I can not change the server settings and thus must deal with a public server using the software's default self-signed certificate and compression. Multiple attempts to call for a change failed so far.

What I did not expect is that the same configuration file used for 10+ years stops working without any error or warning. Furthermore, ping and route tests work, making you go down a rabbit hole.

As OpenVPN reads the configuration file and gets the list of supported compression methods, or even more, it makes sense that OpenVPN gives the waring if the two together don't agree. (My opinion, of course)

Please let me know if there's something I don't see here.

Thanks

Florian

Edit, btw, I did verb 4 on both logs, the working desktop client and the router. And as said before, there was absolutely no difference but timestamps and the line listed above. That's what drove me even more crazy until I finally found it.. and no, it doesn't "fail" anywhere, that's the whole point if this issue

schwabe commented 2 months ago

OpenVPN has warnings about options are pushed and not supported.

And security moves on.

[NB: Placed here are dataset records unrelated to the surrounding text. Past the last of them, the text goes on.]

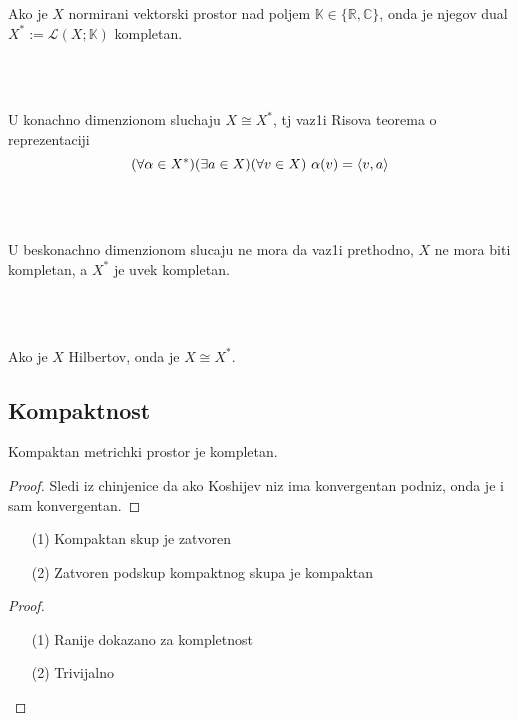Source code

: \documentclass[a4paper,12pt]{article}
\newcommand{\RR}{\mathbb{R}}
\newcommand{\CC}{\mathbb{C}}
\begin{document}
\begin{nap} Ako je $X$ normirani vektorski prostor nad poljem $\mathbb{K} \in \{\RR, \CC \}$, onda je njegov dual $X^* := \mathcal{L} (X; \mathbb{K})$ kompletan.
\end{nap}
\\ \\
\begin{nap}
U konachno dimenzionom sluchaju $X \cong X^*$, tj vaz1i Risova teorema o re\-pre\-zen\-ta\-ci\-ji
\[(\forall \alpha \in X^*) (\exists a \in X) (\forall v \in X) \hspace{0.12cm} \alpha(v) = \langle v, a \rangle \]
\end{nap}
\\ \\
\begin{nap}
U beskonachno dimenzionom slucaju ne mora da vaz1i prethodno, $X$ ne mora biti kompletan, a $X^*$ je uvek kompletan.
\end{nap}
\\ \\
\begin{nap}
Ako je $X$ Hilbertov, onda je $X \cong X^*$.
\end{nap}

\subsection{Kompaktnost}

\begin{tvr}
Kompaktan metrichki prostor je kompletan.
\end{tvr}
\begin{proof}
Sledi iz chinjenice da ako Koshijev niz ima konvergentan podniz, onda je i sam konvergentan.
\end{proof}

\begin{tvr}
\begin{itemize}
\item[(1)] Kompaktan skup je zatvoren
\item[(2)] Zatvoren podskup kompaktnog skupa je kompaktan
\end{itemize}
\end{tvr}
\begin{proof}
\begin{itemize}
\item[(1)] Ranije dokazano za kompletnost
\item[(2)] Trivijalno
\end{itemize}
\end{proof}
\end{document}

Things that were acceptable 10 years ago are no longer. But in your case, you might run into a super obscure corner case bug. Basically nobody disables LZO compression but leaves LZ4 compression on. Typically, you have either no compression at all, only LZO or LZ4+LZO but I never seen only LZ4.

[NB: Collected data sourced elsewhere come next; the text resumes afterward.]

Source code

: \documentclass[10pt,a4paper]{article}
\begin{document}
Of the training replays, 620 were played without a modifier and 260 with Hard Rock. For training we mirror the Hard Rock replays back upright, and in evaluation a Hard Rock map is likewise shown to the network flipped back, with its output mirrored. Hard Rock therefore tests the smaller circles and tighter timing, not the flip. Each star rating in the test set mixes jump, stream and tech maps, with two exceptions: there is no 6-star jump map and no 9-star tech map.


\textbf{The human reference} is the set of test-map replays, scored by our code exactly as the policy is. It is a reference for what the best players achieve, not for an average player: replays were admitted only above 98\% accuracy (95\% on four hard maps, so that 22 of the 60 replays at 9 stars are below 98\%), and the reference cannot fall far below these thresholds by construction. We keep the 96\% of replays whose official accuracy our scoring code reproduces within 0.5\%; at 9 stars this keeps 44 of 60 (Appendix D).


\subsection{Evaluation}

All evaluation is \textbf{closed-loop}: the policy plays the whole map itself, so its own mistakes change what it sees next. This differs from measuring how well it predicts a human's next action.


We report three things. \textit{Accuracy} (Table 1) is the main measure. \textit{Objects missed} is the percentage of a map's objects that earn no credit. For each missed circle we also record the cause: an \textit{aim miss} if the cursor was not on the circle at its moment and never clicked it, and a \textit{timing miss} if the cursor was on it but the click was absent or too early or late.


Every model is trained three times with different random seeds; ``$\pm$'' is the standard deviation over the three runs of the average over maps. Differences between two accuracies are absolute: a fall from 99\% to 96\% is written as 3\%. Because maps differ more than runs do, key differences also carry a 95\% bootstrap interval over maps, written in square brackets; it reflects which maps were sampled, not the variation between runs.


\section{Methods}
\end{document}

flhofer commented 2 months ago

@schwabe So you say if I leave out the comp-lzo yes option and the server pushes it, it should generate a warning?

Anyway, the package containing the no LZO yes LZ4 is an official OpenWRT package. So, maybe I should tell them instead!?

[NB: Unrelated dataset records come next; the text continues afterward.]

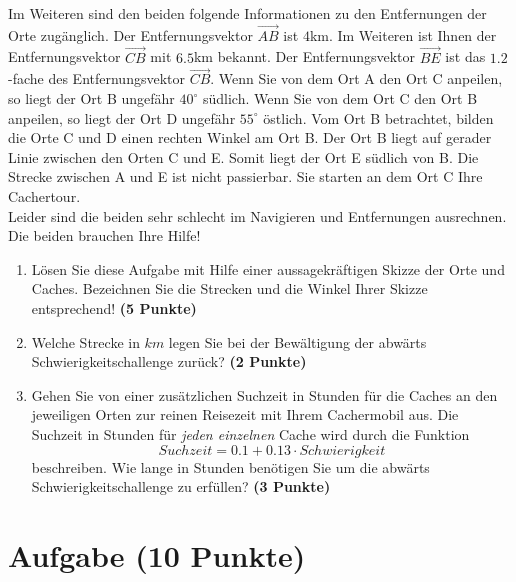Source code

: \documentclass[a4paper, 9pt]{scrartcl}\usepackage[]{graphicx}\usepackage[]{xcolor}
\begin{document}
Im Weiteren sind den beiden folgende Informationen zu den Entfernungen der Orte zugänglich. Der Entfernungsvektor $\overrightarrow{AB}$ ist $4$km. Im Weiteren ist Ihnen der Entfernungsvektor $\overrightarrow{CB}$ mit $6.5$km bekannt. Der Entfernungsvektor $\overrightarrow{BE}$ ist das $1.2$-fache des Entfernungsvektor $\overrightarrow{CB}$. Wenn Sie von dem Ort A den Ort C anpeilen, so liegt der Ort B ungefähr $40^\circ$ südlich. Wenn Sie von dem Ort C den Ort B anpeilen, so liegt der Ort D ungefähr $55^\circ$ östlich. Vom Ort B betrachtet, bilden die Orte C und D einen rechten Winkel am Ort B. Der Ort B liegt auf gerader Linie zwischen den Orten C und E. Somit liegt der Ort E südlich von B. Die Strecke zwischen A und E ist nicht passierbar. Sie starten an dem Ort C Ihre Cachertour. \\

Leider sind die beiden sehr schlecht im Navigieren und Entfernungen ausrechnen. Die beiden brauchen Ihre Hilfe!
  
\begin{enumerate}
\item Lösen Sie diese Aufgabe mit Hilfe einer aussagekräftigen Skizze der Orte und Caches. Bezeichnen Sie die Strecken und die Winkel Ihrer Skizze entsprechend! \textbf{(5 Punkte)}
\item Welche Strecke in $km$ legen Sie bei der Bewältigung der abwärts Schwierigkeitschallenge zurück? \textbf{(2 Punkte)}
\item Gehen Sie von einer zusätzlichen Suchzeit in Stunden für die Caches an den jeweiligen Orten zur reinen Reisezeit mit Ihrem Cachermobil aus. Die Suchzeit in Stunden für \textit{jeden einzelnen} Cache wird durch die Funktion  
  \begin{equation*}
    Suchzeit = 0.1 + 0.13 \cdot Schwierigkeit
  \end{equation*}  
  beschreiben.  Wie lange in Stunden benötigen Sie um die abwärts Schwierigkeitschallenge zu erfüllen? \textbf{(3 Punkte)}
\end{enumerate}

 
\clearpage

\section{Aufgabe \hfill (10 Punkte)}
\end{document}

schwabe commented 2 months ago

You are probably hit by an obscure bug that lz4 enabled and lzo disabled does not trigger an error on comp-lzo in the configuration. If both were disabled, OpeNVPN would already error out when seeing comp-lzo in the config.

flichtenheld commented 2 months ago

Added "moreinformationneeded" label since we will still need a log of what is actually happening.

schwabe commented 2 months ago

Just double checked the code, having comp-lzo in your config should cause a problem:

#ifndef ENABLE_LZO
    if (info->alg == COMP_ALG_LZO)
    {
        msg(msglevel, "OpenVPN is compiled without LZO support. Requested "
            "compression cannot be enabled.");
        return false;
    }
#endif

So unless you are running against an very old OpenVPN Access Server that has setenv FORWARD_COMPATIBLE 1 in the client configurations or someone else who considered doing that a good idea, you should get an error on the client.

Please provide client configuration as well as client log because this error is currently not reproducible.

flhofer commented 2 months ago

Hi @schwabe Thanks for the feedback.

So, I poked a bit around the different OpenWRT packages and found a comment sirt of hidden in the client configuration example provided with the package, which states

# Compression is not recommended, as compression and
# encryption in combination can weaken the security
# of the connection.
#
# LZ4 requires OpenVPN 2.4+ on server and client
#option compress lz4
# LZO is available by default only in openvpn-openssl variant

So, it seems by choice.

Give me a moment to setup a clone to reproduce the logs - don't want to mess with my working system right now.

As for the network server, the instance has been upgraded in 2020 or thereabouts, so don't know. Is there a way to check version or so without access to the interface? I have full access to the net, so to speak - but not this specific server.